• [Work instructions]: Look through the records and copy each line that has "React" in it.

Items listed in a dataset:
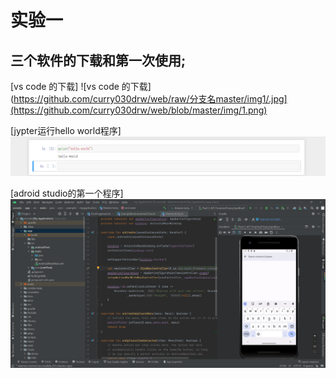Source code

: # 实验一
  
## 三个软件的下载和第一次使用;


[vs code 的下载]
![vs code 的下载](https://github.com/curry030drw/web/raw/分支名master/img1/.jpg](https://github.com/curry030drw/web/blob/master/img/1.png)

[jypter运行hello world程序]![jypter运行hello world程序](img\2.png)

[adroid studio的第一个程序]![adroid studio的第一个程序](img\1.png)

  
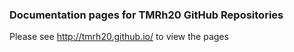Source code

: ### Documentation pages for TMRh20 GitHub Repositories
Please see http://tmrh20.github.io/ to view the pages

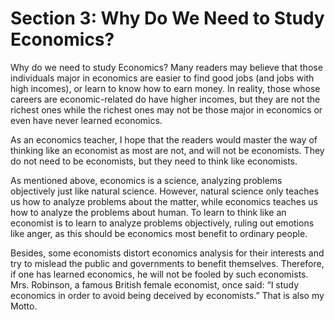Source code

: # Section 3: Why Do We Need to Study Economics?

Why do we need to study Economics? Many readers may believe that those individuals major in economics are easier to find good jobs (and jobs with high incomes), or learn to know how to earn money. In reality, those whose careers are economic-related do have higher incomes, but they are not the richest ones while the richest ones may not be those major in economics or even have never learned economics.

As an economics teacher, I hope that the readers would master the way of thinking like an economist as most are not, and will not be economists. They do not need to be economists, but they need to think like economists. 

As mentioned above, economics is a science, analyzing problems objectively just like natural science. However, natural science only teaches us how to analyze problems about the matter, while economics teaches us how to analyze the problems about human. To learn to think like an economist is to learn to analyze problems objectively, ruling out emotions like anger, as this should be economics most benefit to ordinary people.

Besides, some economists distort economics analysis for their interests and try to mislead the public and governments to benefit themselves. Therefore, if one has learned economics, he will not be fooled by such economists. Mrs. Robinson, a famous British female economist, once said: “I study economics in order to avoid being deceived by economists.” That is also my Motto.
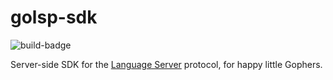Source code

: # golsp-sdk

![build-badge](https://travis-ci.com/goodgophers/golsp-sdk.svg?branch=master)

Server-side SDK for the [Language Server](https://langserver.org/) protocol, for happy little Gophers.
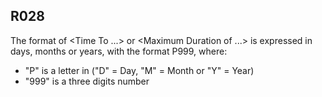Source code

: ## R028
The format of &lt;Time To ...&gt; or &lt;Maximum Duration of ...&gt; is expressed in days, months or years, with the format P999, where:  
 - "P" is a letter in ("D" = Day, "M" = Month or "Y" = Year)   
 - "999" is a three digits number
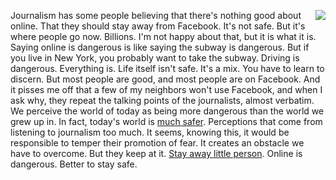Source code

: <img src="http://scripting.com/images/2017/06/14/lecter.png" border="0" align="right">Journalism has some people believing that there's nothing good about online. That they should stay away from Facebook. It's not safe. But it's where people go now. Billions. I'm not happy about that, but it is what it is. Saying online is dangerous is like saying the subway is dangerous. But if you live in New York, you probably want to take the subway. Driving is dangerous. Everything is. Life itself isn't safe. It's a mix. You have to learn to discern. But most people are good, and most people are on Facebook. And it pisses me off that a few of my neighbors won't use Facebook, and when I ask why, they repeat the talking points of the journalists, almost verbatim. We perceive the world of today as being more dangerous than the world we grew up in. In fact, today's world is <a href="https://www.washingtonpost.com/news/wonk/wp/2015/04/14/theres-never-been-a-safer-time-to-be-a-kid-in-america/?noredirect=on">much safer</a>. Perceptions that come from listening to journalism too much. It seems, knowing this, it would be responsible to temper their promotion of fear. It creates an obstacle we have to overcome. But they keep at it. <a href="https://www.nytimes.com/2020/01/01/opinion/social-media-2020.html">Stay away little person</a>. Online is dangerous. Better to stay safe. 
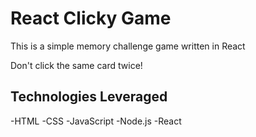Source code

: # React Clicky Game
This is a simple memory challenge game written in React

Don't click the same card twice!

## Technologies Leveraged
-HTML
-CSS
-JavaScript
-Node.js
-React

• [Exercise solution]:
: # React Clicky Game
This is a simple memory challenge game written in React
-React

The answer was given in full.